Она подошла к моей койке, села на соседнюю.
— Вы давно здесь? — прошептала, оглядывая меня.
— Нет, только сегодня, но я не в первый раз. — В ее глазах появился страх. Я засмеялась. — По пятьдесят восьмой, как и вы. Только что взяли из библиотеки Академии наук. Разрешите представиться: кандидат исторических наук Нина Ивановна Гаген-Торн. С тридцать седьмого года шесть лет провела на Колыме, потом в Зауралье, вернулась в Москву, проработала год и опять попала… — Это привычный прием этнографа — не расспрашивай, а начинай рассказывать о себе, тогда создается доверие и желание у человека тоже говорить о себе.
— В чем вас обвиняют? — еще с трудом переводя дыхание, спросила она.
— Пока общие вопросы.
— А меня Бог знает о чем спрашивали: про комсомольских товарищей по Одессе! Я в Одессе университет кончала. Я думаю, меня скоро выпустят, — сказала она неуверенно, — ничего же ведь нет и никакого обвинения не предъявили.
— Я шесть лет просидела на Колыме и обвинения не получила.
Ее черные глаза округлились:
— Но меня в тридцать седьмом году допрашивали при партийной чистке, а не взяли, теперь опять о том же!

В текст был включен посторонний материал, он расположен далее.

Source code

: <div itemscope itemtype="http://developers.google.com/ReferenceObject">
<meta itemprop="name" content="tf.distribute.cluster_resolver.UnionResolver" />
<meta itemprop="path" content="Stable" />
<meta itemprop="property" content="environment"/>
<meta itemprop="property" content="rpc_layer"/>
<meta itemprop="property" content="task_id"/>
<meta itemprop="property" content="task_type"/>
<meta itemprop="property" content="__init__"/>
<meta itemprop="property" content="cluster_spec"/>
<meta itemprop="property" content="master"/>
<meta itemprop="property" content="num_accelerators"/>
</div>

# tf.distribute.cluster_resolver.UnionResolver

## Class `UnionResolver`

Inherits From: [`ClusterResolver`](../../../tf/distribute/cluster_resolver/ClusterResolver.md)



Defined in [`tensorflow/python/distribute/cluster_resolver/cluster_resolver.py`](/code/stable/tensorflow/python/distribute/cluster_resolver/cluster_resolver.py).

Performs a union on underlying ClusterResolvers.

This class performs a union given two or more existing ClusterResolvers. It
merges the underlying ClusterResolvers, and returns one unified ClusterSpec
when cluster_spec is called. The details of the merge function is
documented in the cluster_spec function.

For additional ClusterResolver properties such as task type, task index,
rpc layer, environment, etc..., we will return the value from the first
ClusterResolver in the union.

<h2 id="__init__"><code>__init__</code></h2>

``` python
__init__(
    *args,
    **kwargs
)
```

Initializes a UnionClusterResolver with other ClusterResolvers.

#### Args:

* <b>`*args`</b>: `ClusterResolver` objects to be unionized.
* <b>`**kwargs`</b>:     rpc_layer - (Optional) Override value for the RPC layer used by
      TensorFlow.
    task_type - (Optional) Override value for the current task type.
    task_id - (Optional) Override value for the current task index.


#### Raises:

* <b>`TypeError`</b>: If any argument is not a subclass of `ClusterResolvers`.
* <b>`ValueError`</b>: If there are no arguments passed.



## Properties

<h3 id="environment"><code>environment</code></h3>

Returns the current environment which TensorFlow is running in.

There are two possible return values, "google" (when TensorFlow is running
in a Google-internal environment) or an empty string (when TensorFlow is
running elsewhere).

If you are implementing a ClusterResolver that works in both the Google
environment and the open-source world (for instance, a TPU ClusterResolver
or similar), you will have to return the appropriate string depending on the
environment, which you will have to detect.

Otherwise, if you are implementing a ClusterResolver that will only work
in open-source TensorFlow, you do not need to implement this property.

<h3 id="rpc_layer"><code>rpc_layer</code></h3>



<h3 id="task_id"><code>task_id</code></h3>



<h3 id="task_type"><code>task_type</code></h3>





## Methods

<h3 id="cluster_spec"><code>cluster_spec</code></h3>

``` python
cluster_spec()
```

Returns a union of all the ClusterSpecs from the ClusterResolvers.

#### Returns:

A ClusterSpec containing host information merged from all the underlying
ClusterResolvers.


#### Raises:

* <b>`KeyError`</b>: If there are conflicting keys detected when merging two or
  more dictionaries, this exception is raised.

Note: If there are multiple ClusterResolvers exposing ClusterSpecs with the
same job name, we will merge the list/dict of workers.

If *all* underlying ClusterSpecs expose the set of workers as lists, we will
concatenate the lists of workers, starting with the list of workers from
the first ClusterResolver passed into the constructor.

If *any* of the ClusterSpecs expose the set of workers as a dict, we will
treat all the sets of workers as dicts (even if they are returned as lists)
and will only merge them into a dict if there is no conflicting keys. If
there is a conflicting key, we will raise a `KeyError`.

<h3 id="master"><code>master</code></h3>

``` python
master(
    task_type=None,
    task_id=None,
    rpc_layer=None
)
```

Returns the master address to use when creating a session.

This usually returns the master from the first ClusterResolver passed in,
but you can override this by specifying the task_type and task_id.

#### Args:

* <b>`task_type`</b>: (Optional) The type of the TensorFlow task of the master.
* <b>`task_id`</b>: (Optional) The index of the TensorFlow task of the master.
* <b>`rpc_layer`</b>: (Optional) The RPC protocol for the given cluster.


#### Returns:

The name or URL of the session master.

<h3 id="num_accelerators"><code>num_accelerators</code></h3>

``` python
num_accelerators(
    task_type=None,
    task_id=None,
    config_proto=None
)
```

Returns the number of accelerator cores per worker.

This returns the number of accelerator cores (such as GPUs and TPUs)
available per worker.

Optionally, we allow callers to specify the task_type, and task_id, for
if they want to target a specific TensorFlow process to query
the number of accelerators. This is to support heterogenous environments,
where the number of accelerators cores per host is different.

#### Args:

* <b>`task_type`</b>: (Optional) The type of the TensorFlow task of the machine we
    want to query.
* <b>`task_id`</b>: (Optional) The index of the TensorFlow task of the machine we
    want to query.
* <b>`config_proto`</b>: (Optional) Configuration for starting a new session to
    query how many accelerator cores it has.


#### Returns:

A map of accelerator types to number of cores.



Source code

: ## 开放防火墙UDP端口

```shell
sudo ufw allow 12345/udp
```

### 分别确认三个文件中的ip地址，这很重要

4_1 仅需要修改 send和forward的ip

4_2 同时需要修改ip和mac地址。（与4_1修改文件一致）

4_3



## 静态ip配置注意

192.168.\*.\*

Она стала рассказывать о себе. Звали ее Аня Саландт, работала она экономистом на заводе. Муж — коммунист, погиб на фронте. С ней двое сыновей, а старая мать в Одессе. Трудно было в войну в эвакуации одной заботиться о детях, да и сейчас трудновато, времени для общественных дел не остается — все дети берут. Что теперь будет с ними? Куда денут мальчиков? Хоть бы к родным в Одессу!